Possibile accostare un gruppo sconosciuto perdipiù autore di un esordio black metal poco entusiasmante ai mostri sacri sopra citati?
Ebbene sì, i Manes hanno tutte le carte in regola per entrare a far parte di quel piccolo gruppetto elitario che corrisponde al nome di avantgarde black metal (anche se qui, di black, non c’è niente se non i tempi che furono).
Il primo ascolto di “Vilosophe” mi ha stupito, il secondo mi ha entusiasmato.
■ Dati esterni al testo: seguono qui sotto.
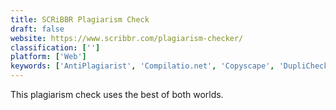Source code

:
 ```yaml
---
title: SCRiBBR Plagiarism Check
draft: false 
website: https://www.scribbr.com/plagiarism-checker/
classification: ['']
platform: ['Web']
keywords: ['AntiPlagiarist', 'Compilatio.net', 'Copyscape', 'DupliChecker', 'Editsaurus', 'Ephorus', 'Google for Education', 'Grammarly', 'HelioBLAST', 'Oxsic', 'Plagiarism Checker X', 'PlagiarismSearch', 'Plagiarismchecker.eu', 'Plagius', 'Plagramme', 'ProWritingAid', 'Turnitin', 'Urkund', 'iThenticate']
---
```

This plagiarism check uses the best of both worlds.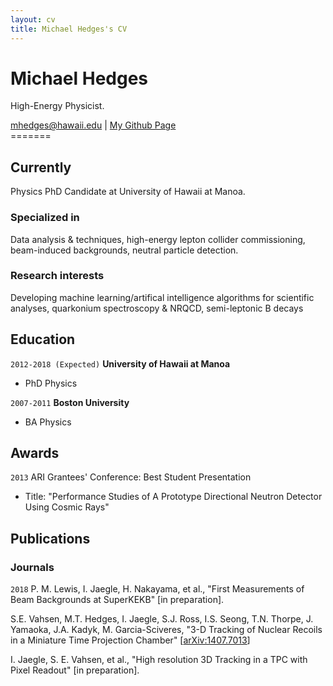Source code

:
```yaml
---
layout: cv
title: Michael Hedges's CV
---
```



# Michael Hedges
High-Energy Physicist.

<div id="webaddress">
<a href="mailto:mhedges@hawaii.edu">mhedges@hawaii.edu</a>
| <a href="https://github.com/mhedges">My Github Page</a>
</div>
=======

## Currently
Physics PhD Candidate at University of Hawaii at Manoa.

### Specialized in
Data analysis & techniques, high-energy lepton collider commissioning,
beam-induced backgrounds, neutral particle detection.


### Research interests

Developing machine learning/artifical intelligence algorithms for scientific
analyses, quarkonium spectroscopy & NRQCD, semi-leptonic B decays


## Education
`2012-2018 (Expected)`
__University of Hawaii at Manoa__

- PhD Physics

`2007-2011`
__Boston University__

- BA Physics


## Awards

`2013`
ARI Grantees' Conference: Best Student Presentation
- Title: "Performance Studies of A Prototype Directional Neutron Detector Using
Cosmic Rays"


## Publications

<!-- A list is also available [online](http://scholar.google.co.uk/citations?user=LTOTl0YAAAAJ) -->

### Journals

`2018`
P. M. Lewis, I. Jaegle, H. Nakayama, et al., "First Measurements of Beam
Backgrounds at SuperKEKB" [in preparation].

S.E. Vahsen, M.T. Hedges, I. Jaegle, S.J. Ross, I.S. Seong, T.N. Thorpe, J.
Yamaoka, J.A. Kadyk, M. Garcia-Sciveres, "3-D Tracking of Nuclear Recoils in a
Miniature Time Projection Chamber" [<a href="https://arxiv.org/abs/1407.7013">arXiv:1407.7013</a>]

I. Jaegle, S. E. Vahsen, et al., "High resolution 3D Tracking in a TPC with Pixel
Readout" [in preparation].


<!-- ### Footer

Last updated: January 2018 -->
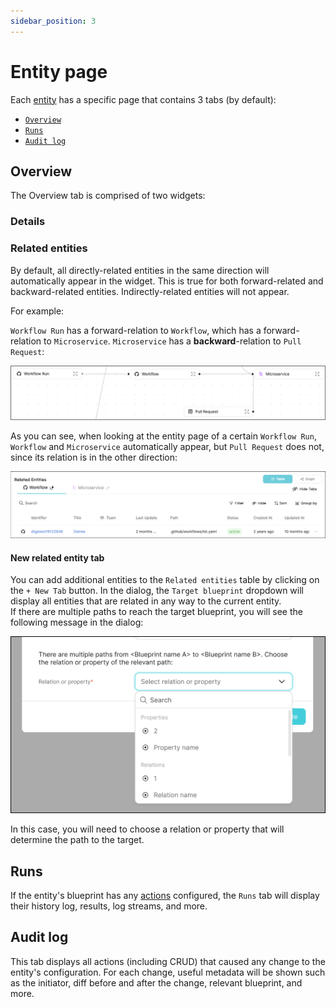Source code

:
 ```yaml
---
sidebar_position: 3
---
```


# Entity page

Each [entity](../../build-your-software-catalog/sync-data-to-catalog/sync-data-to-catalog.md#entity-json-structure) has a specific page that contains 3 tabs (by default):

- [`Overview`](#overview)
- [`Runs`](#runs)
- [`Audit log`](#audit-log)

## Overview

The Overview tab is comprised of two widgets:

### Details

### Related entities

By default, all directly-related entities in the same direction will automatically appear in the widget. This is true for both forward-related and backward-related entities. Indirectly-related entities will not appear.

For example:

`Workflow Run` has a forward-relation to `Workflow`, which has a forward-relation to `Microservice`. `Microservice` has a **backward**-relation to `Pull Request`:

![builderRelationsExample](../../../static/img/software-catalog/pages/builderRelationsExample.png)

As you can see, when looking at the entity page of a certain `Workflow Run`, `Workflow` and `Microservice` automatically appear, but `Pull Request` does not, since its relation is in the other direction:

![entityRelationsExample](../../../static/img/software-catalog/pages/entityRelationsExample.png)

#### New related entity tab

You can add additional entities to the `Related entities` table by clicking on the `+ New Tab` button. In the dialog, the `Target blueprint` dropdown will display all entities that are related in any way to the current entity.  
If there are multiple paths to reach the target blueprint, you will see the following message in the dialog:

![multiplePaths](../../../static/img/software-catalog/pages/multiplePaths.png)

In this case, you will need to choose a relation or property that will determine the path to the target.

## Runs

If the entity's blueprint has any [actions](/create-self-service-experiences/) configured, the `Runs` tab will display their history log, results, log streams, and more.

## Audit log

This tab displays all actions (including CRUD) that caused any change to the entity's configuration. For each change, useful metadata will be shown such as the initiator, diff before and after the change, relevant blueprint, and more.
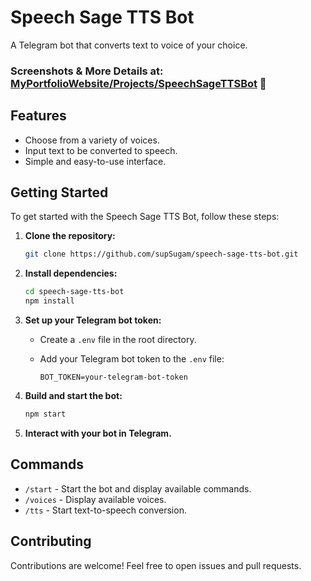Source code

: # Speech Sage TTS Bot

A Telegram bot that converts text to voice of your choice.

### Screenshots & More Details at: [MyPortfolioWebsite/Projects/SpeechSageTTSBot](https://sugamsubedi.com.np/projects/speech-sage-tts-bot) 🚧

## Features

- Choose from a variety of voices.
- Input text to be converted to speech.
- Simple and easy-to-use interface.

## Getting Started

To get started with the Speech Sage TTS Bot, follow these steps:

1. **Clone the repository:**

   ```bash
   git clone https://github.com/supSugam/speech-sage-tts-bot.git
   ```

2. **Install dependencies:**

   ```bash
   cd speech-sage-tts-bot
   npm install
   ```

3. **Set up your Telegram bot token:**

   - Create a `.env` file in the root directory.
   - Add your Telegram bot token to the `.env` file:

     ```
     BOT_TOKEN=your-telegram-bot-token
     ```

4. **Build and start the bot:**

   ```bash
   npm start
   ```

5. **Interact with your bot in Telegram.**

## Commands

- `/start` - Start the bot and display available commands.
- `/voices` - Display available voices.
- `/tts` - Start text-to-speech conversion.

## Contributing

Contributions are welcome! Feel free to open issues and pull requests.
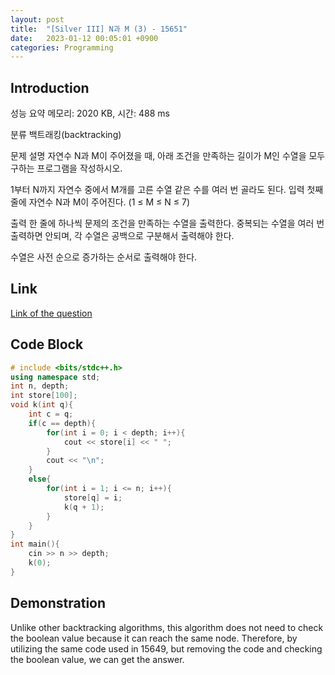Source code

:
 ```yaml
---
layout: post
title:  "[Silver III] N과 M (3) - 15651"
date:   2023-01-12 00:05:01 +0900
categories: Programming
---
```


## Introduction

성능 요약
메모리: 2020 KB, 시간: 488 ms

분류
백트래킹(backtracking)

문제 설명
자연수 N과 M이 주어졌을 때, 아래 조건을 만족하는 길이가 M인 수열을 모두 구하는 프로그램을 작성하시오.

1부터 N까지 자연수 중에서 M개를 고른 수열
같은 수를 여러 번 골라도 된다.
입력
첫째 줄에 자연수 N과 M이 주어진다. (1 ≤ M ≤ N ≤ 7)

출력
한 줄에 하나씩 문제의 조건을 만족하는 수열을 출력한다. 중복되는 수열을 여러 번 출력하면 안되며, 각 수열은 공백으로 구분해서 출력해야 한다.

수열은 사전 순으로 증가하는 순서로 출력해야 한다.

## Link

[Link of the question](https://www.acmicpc.net/problem/15651)

## Code Block

```c++
# include <bits/stdc++.h>
using namespace std;
int n, depth;
int store[100];
void k(int q){
    int c = q;
    if(c == depth){
        for(int i = 0; i < depth; i++){
            cout << store[i] << " ";
        }
        cout << "\n";
    }
    else{
        for(int i = 1; i <= n; i++){
            store[q] = i;
            k(q + 1);
        }
    }
}
int main(){
    cin >> n >> depth;
    k(0);
}
```

## Demonstration

Unlike other backtracking algorithms, this algorithm does not need to check the boolean value because it can reach the same node. Therefore, by utilizing the same code used in 15649, but removing the code and checking the boolean value, we can get the answer.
La musica proveniente dai solchi di questo disco riesce ad accarezzare lievemente l’aria, riesce a tagliarla di netto creando vortici immensi per poi renderla nuovamente calda e morbida.
Radiohead, Massive Attack, Artcurus (soprattutto per quanto riguarda il cantato) il tutto condito da chitarre qua e là, quasi per riempire e per dare uno spessore, una forma a tutto ciò. Quale forma? Difficile dirlo ma, essenzialmente, si tratta di qualcosa di unico ed emozionante, che difficilmente snobberemo o ignoreremo. E se l’iniziale “Nodamnbrakes” riuscirà a scuotere l’ascoltatore per la sua potenza diretta, la seguente “Diving With Your Hands Bound” risulta essere un vero e proprio trip fatto di suggestioni, atmosfere e melodie pulsanti che prendono vita da una raffinatezza compositiva con pochi eguali.
Parlo di un uso minimale di beats, loops, chitarre, tutto è così perfetto che è difficile da seguire attentamente senza stupore. Un arpeggio psicotico, subito affiancato da un parlato malsano interrompono bruscamente il trip precedente riportandoci, elegantemente, in una nuova dimensione più violenta e malinconica, in cui ogni sofferenza si materializzerà sotto la forma di musica. “Death of The Genuine” è l’ennesimo incubo quasi interamente strumentale che si materializza sotto ritmiche jungle , trip-hop, mescolate ad atmosfere prettamente dark mentre la seguente “Ende” è il brano che più si avvicina alla forma di canzone; possiede una propria linearità, un proprio groove, un proprio ritornello ed addirittura un sax, il tutto assemblato in un’ottica prettamente inerente al contesto dell’album, davvero stupenda!
La mia recensione potrebbe concludersi qui dato che queste poche canzoni descritte varrebbero l’acquisto del disco ma gli elogi, per chi non ha paura di sperimentare, di andare controcorrente, di distaccarsi dal gruppo, non sarebbero mai abbastanza e di sicuro, in questo contesto, resterebbero parole scritte fra milioni e milioni di pagine web. Non abbiate paura, ascoltatelo, fatelo vostro e custoditelo con gelosia, opere del genere sono tanto meravigliose quanto rare.